Keep in mind that these are short, quick connections just to sync with the other nodes in the ring created for each chat and get any messages – so we are not necessarily looking at a large amount of bandwidth, but we are looking at a large quantity of connections.


  1. DON’T USE SKYPE – I’m sure someone will suggest this. However, Skype estimates that over 30% of their traffic is business usage. Outside of my own usage, I know many people who use Skype as a significant part of their business communication. Not using Skype obviously is a solution, but not the desired outcome.

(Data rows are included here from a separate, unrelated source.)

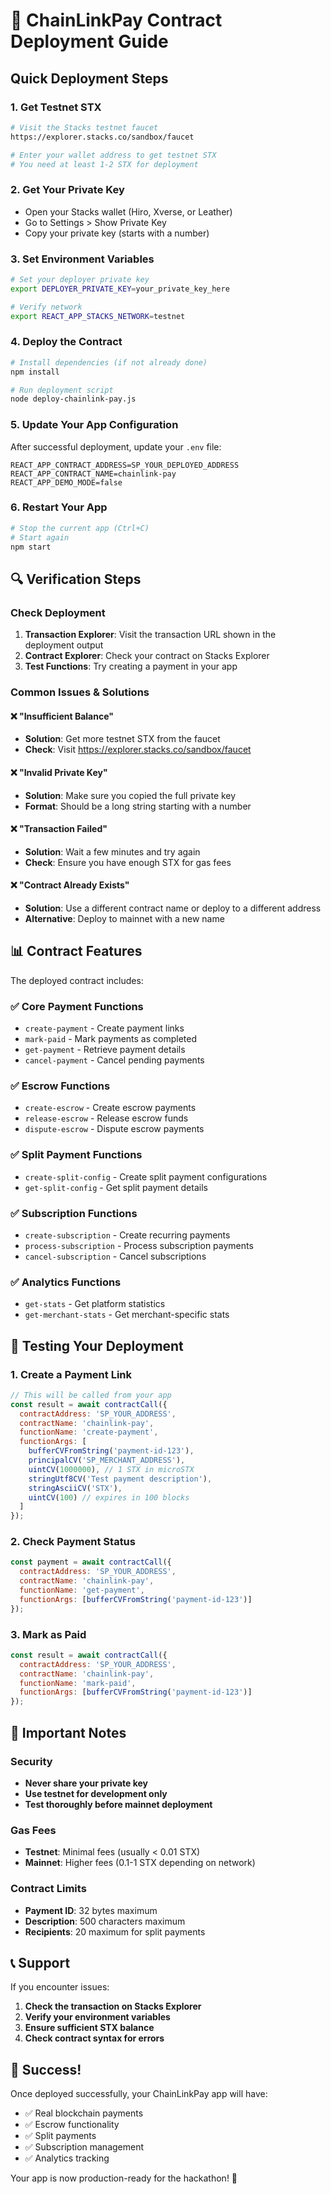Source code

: # 🚀 ChainLinkPay Contract Deployment Guide

## Quick Deployment Steps

### 1. **Get Testnet STX**
```bash
# Visit the Stacks testnet faucet
https://explorer.stacks.co/sandbox/faucet

# Enter your wallet address to get testnet STX
# You need at least 1-2 STX for deployment
```

### 2. **Get Your Private Key**
- Open your Stacks wallet (Hiro, Xverse, or Leather)
- Go to Settings > Show Private Key
- Copy your private key (starts with a number)

### 3. **Set Environment Variables**
```bash
# Set your deployer private key
export DEPLOYER_PRIVATE_KEY=your_private_key_here

# Verify network
export REACT_APP_STACKS_NETWORK=testnet
```

### 4. **Deploy the Contract**
```bash
# Install dependencies (if not already done)
npm install

# Run deployment script
node deploy-chainlink-pay.js
```

### 5. **Update Your App Configuration**
After successful deployment, update your `.env` file:

```env
REACT_APP_CONTRACT_ADDRESS=SP_YOUR_DEPLOYED_ADDRESS
REACT_APP_CONTRACT_NAME=chainlink-pay
REACT_APP_DEMO_MODE=false
```

### 6. **Restart Your App**
```bash
# Stop the current app (Ctrl+C)
# Start again
npm start
```

## 🔍 Verification Steps

### Check Deployment
1. **Transaction Explorer**: Visit the transaction URL shown in the deployment output
2. **Contract Explorer**: Check your contract on Stacks Explorer
3. **Test Functions**: Try creating a payment in your app

### Common Issues & Solutions

#### ❌ "Insufficient Balance"
- **Solution**: Get more testnet STX from the faucet
- **Check**: Visit https://explorer.stacks.co/sandbox/faucet

#### ❌ "Invalid Private Key"
- **Solution**: Make sure you copied the full private key
- **Format**: Should be a long string starting with a number

#### ❌ "Transaction Failed"
- **Solution**: Wait a few minutes and try again
- **Check**: Ensure you have enough STX for gas fees

#### ❌ "Contract Already Exists"
- **Solution**: Use a different contract name or deploy to a different address
- **Alternative**: Deploy to mainnet with a new name

## 📊 Contract Features

The deployed contract includes:

### ✅ **Core Payment Functions**
- `create-payment` - Create payment links
- `mark-paid` - Mark payments as completed
- `get-payment` - Retrieve payment details
- `cancel-payment` - Cancel pending payments

### ✅ **Escrow Functions**
- `create-escrow` - Create escrow payments
- `release-escrow` - Release escrow funds
- `dispute-escrow` - Dispute escrow payments

### ✅ **Split Payment Functions**
- `create-split-config` - Create split payment configurations
- `get-split-config` - Get split payment details

### ✅ **Subscription Functions**
- `create-subscription` - Create recurring payments
- `process-subscription` - Process subscription payments
- `cancel-subscription` - Cancel subscriptions

### ✅ **Analytics Functions**
- `get-stats` - Get platform statistics
- `get-merchant-stats` - Get merchant-specific stats

## 🎯 Testing Your Deployment

### 1. **Create a Payment Link**
```javascript
// This will be called from your app
const result = await contractCall({
  contractAddress: 'SP_YOUR_ADDRESS',
  contractName: 'chainlink-pay',
  functionName: 'create-payment',
  functionArgs: [
    bufferCVFromString('payment-id-123'),
    principalCV('SP_MERCHANT_ADDRESS'),
    uintCV(1000000), // 1 STX in microSTX
    stringUtf8CV('Test payment description'),
    stringAsciiCV('STX'),
    uintCV(100) // expires in 100 blocks
  ]
});
```

### 2. **Check Payment Status**
```javascript
const payment = await contractCall({
  contractAddress: 'SP_YOUR_ADDRESS',
  contractName: 'chainlink-pay',
  functionName: 'get-payment',
  functionArgs: [bufferCVFromString('payment-id-123')]
});
```

### 3. **Mark as Paid**
```javascript
const result = await contractCall({
  contractAddress: 'SP_YOUR_ADDRESS',
  contractName: 'chainlink-pay',
  functionName: 'mark-paid',
  functionArgs: [bufferCVFromString('payment-id-123')]
});
```

## 🚨 Important Notes

### Security
- **Never share your private key**
- **Use testnet for development only**
- **Test thoroughly before mainnet deployment**

### Gas Fees
- **Testnet**: Minimal fees (usually < 0.01 STX)
- **Mainnet**: Higher fees (0.1-1 STX depending on network)

### Contract Limits
- **Payment ID**: 32 bytes maximum
- **Description**: 500 characters maximum
- **Recipients**: 20 maximum for split payments

## 📞 Support

If you encounter issues:

1. **Check the transaction on Stacks Explorer**
2. **Verify your environment variables**
3. **Ensure sufficient STX balance**
4. **Check contract syntax for errors**

## 🎉 Success!

Once deployed successfully, your ChainLinkPay app will have:
- ✅ Real blockchain payments
- ✅ Escrow functionality
- ✅ Split payments
- ✅ Subscription management
- ✅ Analytics tracking

Your app is now production-ready for the hackathon! 🚀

    This isn’t only about “skype”. While Skype is the issue in this post, this is a general concern with P2P architectures in general. As an open standards supporter, I’d love to see someone come along with a solution based on P2PSIP that provides similar features – but guess what, it’s going to run into similar issues. It’s an architecture issue – the idea of blocking on some number of connections is based on the old-fashioned client/server model where local clients make only a small number of connections out to dedicated servers. For that model, it may work… but that doesn’t reflect evolving usage of P2P networks that are a mesh between nodes.

    Today the issue hits Skype… tomorrow it may hit some other cool application that uses P2P for communication.

  2. HAVE FEWER OPEN GROUP CHATS – It’s not clear to me how quickly Skype checks the status of “closed” group chats, i.e. ones that you are still a member of but are not currently displaying. It has to check at some point in case someone typed messages there, but does it do it on initial connection or launch? (I don’t know.)
  3. REDUCE THE NUMBER OF GROUP CHATS – Obviously this can help address the issue… simply “leave” (versus “close”) many of the chats you are in. However, the persistent group chats are one of Skype’s great features and enable very powerful collaboration between globally distributed teams. Not really an option.
  4. CHANGE HOTELS – Of course we as users have the option to find other hotels that don’t place the same restrictions… but sometimes we don’t have that option.

What can hotels do?

It’s 2010 – the reality is that Skype isn’t going away… and P2P architectures are continuing to evolve and provide interesting ways to solve communication challenges. The fully-meshed P2P overlay network will continue to be a feature of proprietary networks like Skype as well as standards-based solutions. Travelers want to use communications solutions like Skype… and hotels and their Internet providers need to figure out how to allow the legitimate usage of these tools and services while still keeping their controls in place to block malicious network usage.

P.S. This issue has been around for quite some time… I wrote about another hotel blocking Skype back in 2007. Same issue… blocking on *quantity* of connections versus actual network impact.